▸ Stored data
***

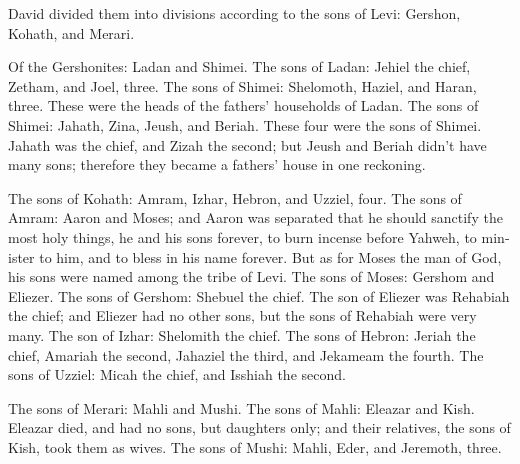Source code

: \begin{paracol}{2}
\begin{otherlanguage}{english}
 David divided them into divisions according to the sons
of Levi: Gershon, Kohath, and Merari.

 Of the Gershonites: Ladan and Shimei.  The
sons of Ladan: Jehiel the chief, Zetham, and Joel, three. 
The sons of Shimei: Shelomoth, Haziel, and Haran, three. These were the
heads of the fathers' households of Ladan.  The sons of
Shimei: Jahath, Zina, Jeush, and Beriah. These four were the sons of
Shimei.  Jahath was the chief, and Zizah the second; but
Jeush and Beriah didn't have many sons; therefore they became a fathers'
house in one reckoning.

 The sons of Kohath: Amram, Izhar, Hebron, and Uzziel,
four.  The sons of Amram: Aaron and Moses; and Aaron was
separated that he should sanctify the most holy things, he and his sons
forever, to burn incense before Yahweh, to minister to him, and to bless
in his name forever.  But as for Moses the man of God,
his sons were named among the tribe of Levi.  The sons of
Moses: Gershom and Eliezer.  The sons of Gershom: Shebuel
the chief.  The son of Eliezer was Rehabiah the chief;
and Eliezer had no other sons, but the sons of Rehabiah were very many.
 The son of Izhar: Shelomith the chief. 
The sons of Hebron: Jeriah the chief, Amariah the second, Jahaziel the
third, and Jekameam the fourth.  The sons of Uzziel:
Micah the chief, and Isshiah the second.

 The sons of Merari: Mahli and Mushi. The sons of Mahli:
Eleazar and Kish.  Eleazar died, and had no sons, but
daughters only; and their relatives, the sons of Kish, took them as
wives.  The sons of Mushi: Mahli, Eder, and Jeremoth,
three.


\end{otherlanguage}
\end{paracol}
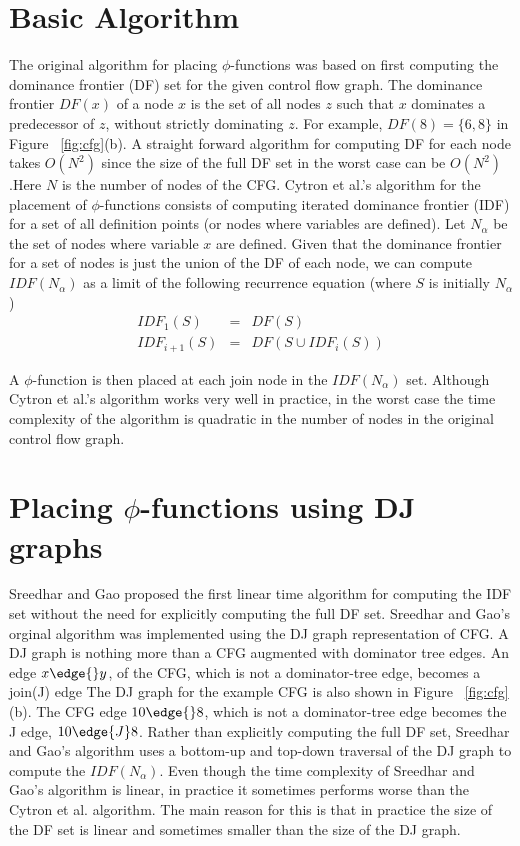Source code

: \section{Basic Algorithm}
The original algorithm for placing $\phi$-functions
was based on first computing the dominance frontier  (DF) set for the given control flow graph.
The dominance frontier $DF(x)$ of a node $x$ is the set of all nodes 
 $z$ such that $x$ dominates a predecessor of $z$, without strictly dominating $z$.
For example, $DF(8)= \{ 6, 8 \}$ in Figure ~\ref{fig:cfg}(b). A straight forward algorithm for computing
DF for each node takes $O(N^2)$ since the size of the full DF set in the worst case
can be $O(N^2)$.Here $N$ is the number of nodes of the CFG. 
Cytron et al.'s algorithm for the placement of $\phi$-functions consists of computing
iterated dominance frontier (IDF) for a set of all definition points (or nodes where
variables are defined). 
Let $N_{\alpha}$ be the set of nodes where variable $x$ are  defined.
Given that the dominance frontier for a set of nodes is just the
union of the DF of each node, we can compute $IDF(N_\alpha)$ as a limit of
the following recurrence equation (where $S$ is initially $N_\alpha$)
\begin{eqnarray*}
IDF_1(S) &=& DF(S) \\
IDF_{i+1} (S) &=& DF(S \cup IDF_i(S)) 
\end{eqnarray*}

A $\phi$-function is then placed at each join node in the  $IDF(N_{\alpha})$ set. 
Although Cytron et al.'s
algorithm works very well in practice, in the worst case the time complexity of the
algorithm is quadratic in the number of nodes in the original control flow graph.




\section{Placing $\phi$-functions using DJ graphs}
Sreedhar and Gao 
proposed the first linear time algorithm for computing the IDF set without
the need for explicitly computing the full DF set. Sreedhar and Gao's orginal
algorithm was implemented using the DJ graph representation of CFG. A DJ graph
is nothing more than a CFG augmented with dominator tree edges. An edge $x \edge{} y$, of the
CFG, which is not a dominator-tree edge, becomes a join(J) edge The
DJ graph for the example CFG is also shown in Figure ~\ref{fig:cfg}(b). The CFG edge
$10 \edge{} 8$, which is not a dominator-tree edge becomes the J edge, $10 \edge{J} 8$.
Rather than explicitly
computing the full DF set, Sreedhar and Gao's algorithm uses a bottom-up and top-down
traversal of the DJ graph to compute the  $IDF(N_{\alpha})$. Even though
 the time complexity of
Sreedhar and Gao's algorithm is linear, in practice it sometimes performs worse than the Cytron et al.
algorithm. The main reason for this is that in practice the size of the DF set is linear 
and sometimes smaller than the size of the DJ graph.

***

Give back every record above word for word; the pictures have no place in it.

Source code

: \begin{paracol}{2}
\begin{otherlanguage}{english}
 David divided them into divisions according to the sons
of Levi: Gershon, Kohath, and Merari.

 Of the Gershonites: Ladan and Shimei.  The
sons of Ladan: Jehiel the chief, Zetham, and Joel, three. 
The sons of Shimei: Shelomoth, Haziel, and Haran, three. These were the
heads of the fathers' households of Ladan.  The sons of
Shimei: Jahath, Zina, Jeush, and Beriah. These four were the sons of
Shimei.  Jahath was the chief, and Zizah the second; but
Jeush and Beriah didn't have many sons; therefore they became a fathers'
house in one reckoning.

 The sons of Kohath: Amram, Izhar, Hebron, and Uzziel,
four.  The sons of Amram: Aaron and Moses; and Aaron was
separated that he should sanctify the most holy things, he and his sons
forever, to burn incense before Yahweh, to minister to him, and to bless
in his name forever.  But as for Moses the man of God,
his sons were named among the tribe of Levi.  The sons of
Moses: Gershom and Eliezer.  The sons of Gershom: Shebuel
the chief.  The son of Eliezer was Rehabiah the chief;
and Eliezer had no other sons, but the sons of Rehabiah were very many.
 The son of Izhar: Shelomith the chief. 
The sons of Hebron: Jeriah the chief, Amariah the second, Jahaziel the
third, and Jekameam the fourth.  The sons of Uzziel:
Micah the chief, and Isshiah the second.

 The sons of Merari: Mahli and Mushi. The sons of Mahli:
Eleazar and Kish.  Eleazar died, and had no sons, but
daughters only; and their relatives, the sons of Kish, took them as
wives.  The sons of Mushi: Mahli, Eder, and Jeremoth,
three.


\end{otherlanguage}
\end{paracol}
Source code

: \section{Basic Algorithm}
The original algorithm for placing $\phi$-functions
was based on first computing the dominance frontier  (DF) set for the given control flow graph.
The dominance frontier $DF(x)$ of a node $x$ is the set of all nodes 
 $z$ such that $x$ dominates a predecessor of $z$, without strictly dominating $z$.
For example, $DF(8)= \{ 6, 8 \}$ in Figure ~\ref{fig:cfg}(b). A straight forward algorithm for computing
DF for each node takes $O(N^2)$ since the size of the full DF set in the worst case
can be $O(N^2)$.Here $N$ is the number of nodes of the CFG. 
Cytron et al.'s algorithm for the placement of $\phi$-functions consists of computing
iterated dominance frontier (IDF) for a set of all definition points (or nodes where
variables are defined). 
Let $N_{\alpha}$ be the set of nodes where variable $x$ are  defined.
Given that the dominance frontier for a set of nodes is just the
union of the DF of each node, we can compute $IDF(N_\alpha)$ as a limit of
the following recurrence equation (where $S$ is initially $N_\alpha$)
\begin{eqnarray*}
IDF_1(S) &=& DF(S) \\
IDF_{i+1} (S) &=& DF(S \cup IDF_i(S)) 
\end{eqnarray*}

A $\phi$-function is then placed at each join node in the  $IDF(N_{\alpha})$ set. 
Although Cytron et al.'s
algorithm works very well in practice, in the worst case the time complexity of the
algorithm is quadratic in the number of nodes in the original control flow graph.




\section{Placing $\phi$-functions using DJ graphs}
Sreedhar and Gao 
proposed the first linear time algorithm for computing the IDF set without
the need for explicitly computing the full DF set. Sreedhar and Gao's orginal
algorithm was implemented using the DJ graph representation of CFG. A DJ graph
is nothing more than a CFG augmented with dominator tree edges. An edge $x \edge{} y$, of the
CFG, which is not a dominator-tree edge, becomes a join(J) edge The
DJ graph for the example CFG is also shown in Figure ~\ref{fig:cfg}(b). The CFG edge
$10 \edge{} 8$, which is not a dominator-tree edge becomes the J edge, $10 \edge{J} 8$.
Rather than explicitly
computing the full DF set, Sreedhar and Gao's algorithm uses a bottom-up and top-down
traversal of the DJ graph to compute the  $IDF(N_{\alpha})$. Even though
 the time complexity of
Sreedhar and Gao's algorithm is linear, in practice it sometimes performs worse than the Cytron et al.
algorithm. The main reason for this is that in practice the size of the DF set is linear 
and sometimes smaller than the size of the DJ graph.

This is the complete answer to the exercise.